__Exercise goal__
Return the data below exactly, minus the pictures.

Start of Block

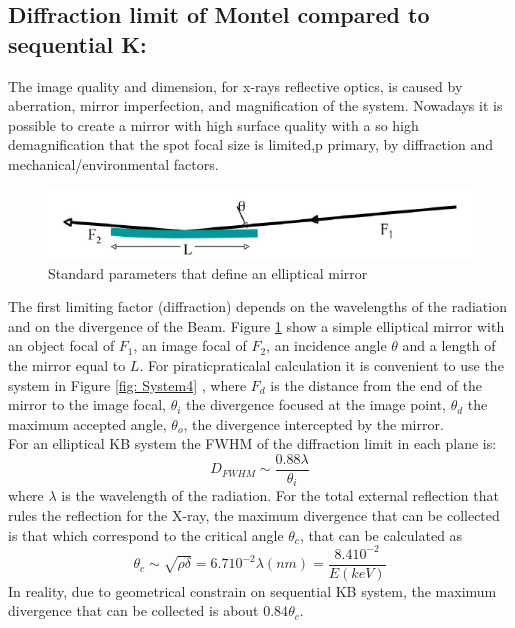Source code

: \subsection{Diffraction limit of Montel compared to sequential K:}
The image quality and dimension, for x-rays reflective optics, is  caused by aberration, mirror imperfection, and magnification of the system. Nowadays it is possible to create a mirror with high surface quality with a so high demagnification that the spot focal size is limited,p primary, by diffraction and mechanical/environmental factors.
\begin{figure}[H]
%
\centering
%
\includegraphics[width=.7\textwidth]{Immagini/Chapter2/System3}
%
\caption{Standard parameters that define an elliptical mirror}
%
\label{fig: System3}
%
\end{figure}
The first limiting factor (diffraction) depends on the wavelengths of the radiation and on the divergence of the Beam. Figure \ref{fig: System3} show a simple elliptical mirror with an object focal of $F_1 $, an image focal of $F_2 $, an incidence angle $\theta $ and a length of the mirror equal to $L $. For piraticpraticalal calculation it is convenient to use the system in Figure \ref{fig: System4} , where $F_d $ is the distance from the end of the mirror to the image focal, $\theta_i $ the divergence focused at the image point, $\theta_d $ the maximum accepted angle, $\theta_o $, the divergence intercepted by the mirror.
\\
For an elliptical KB system the FWHM of the diffraction limit in each plane is:
\begin{equation}
D_{FWHM} \sim  \frac{0.88 \lambda}{\theta_i}
\label{eq: D_FWHM}
\end{equation}
\noindent where $\lambda $ is the wavelength of the radiation. For the total external reflection that rules the reflection for the X-ray, the maximum divergence that can be collected is that which correspond to the critical angle $\theta_c $, that can be calculated as
\begin{equation}
\theta_c \sim \sqrt{\rho \delta} = 6.7 10^{-2} \lambda (nm) = \frac{8.4 10^{-2}}{E(keV)}
\label{eq: theta_c}
\end{equation}
\noindent In reality, due to geometrical constrain on sequential KB system, the maximum divergence that can be collected is about $0.84 \theta_c $.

End of Block

__Response to the exercise__
Source code

: \subsection{Diffraction limit of Montel compared to sequential K:}
The image quality and dimension, for x-rays reflective optics, is  caused by aberration, mirror imperfection, and magnification of the system. Nowadays it is possible to create a mirror with high surface quality with a so high demagnification that the spot focal size is limited,p primary, by diffraction and mechanical/environmental factors.
\begin{figure}[H]
%
\centering
%
\includegraphics[width=.7\textwidth]{Immagini/Chapter2/System3}
%
\caption{Standard parameters that define an elliptical mirror}
%
\label{fig: System3}
%
\end{figure}
The first limiting factor (diffraction) depends on the wavelengths of the radiation and on the divergence of the Beam. Figure \ref{fig: System3} show a simple elliptical mirror with an object focal of $F_1 $, an image focal of $F_2 $, an incidence angle $\theta $ and a length of the mirror equal to $L $. For piraticpraticalal calculation it is convenient to use the system in Figure \ref{fig: System4} , where $F_d $ is the distance from the end of the mirror to the image focal, $\theta_i $ the divergence focused at the image point, $\theta_d $ the maximum accepted angle, $\theta_o $, the divergence intercepted by the mirror.
\\
For an elliptical KB system the FWHM of the diffraction limit in each plane is:
\begin{equation}
D_{FWHM} \sim  \frac{0.88 \lambda}{\theta_i}
\label{eq: D_FWHM}
\end{equation}
\noindent where $\lambda $ is the wavelength of the radiation. For the total external reflection that rules the reflection for the X-ray, the maximum divergence that can be collected is that which correspond to the critical angle $\theta_c $, that can be calculated as
\begin{equation}
\theta_c \sim \sqrt{\rho \delta} = 6.7 10^{-2} \lambda (nm) = \frac{8.4 10^{-2}}{E(keV)}
\label{eq: theta_c}
\end{equation}
\noindent In reality, due to geometrical constrain on sequential KB system, the maximum divergence that can be collected is about $0.84 \theta_c $.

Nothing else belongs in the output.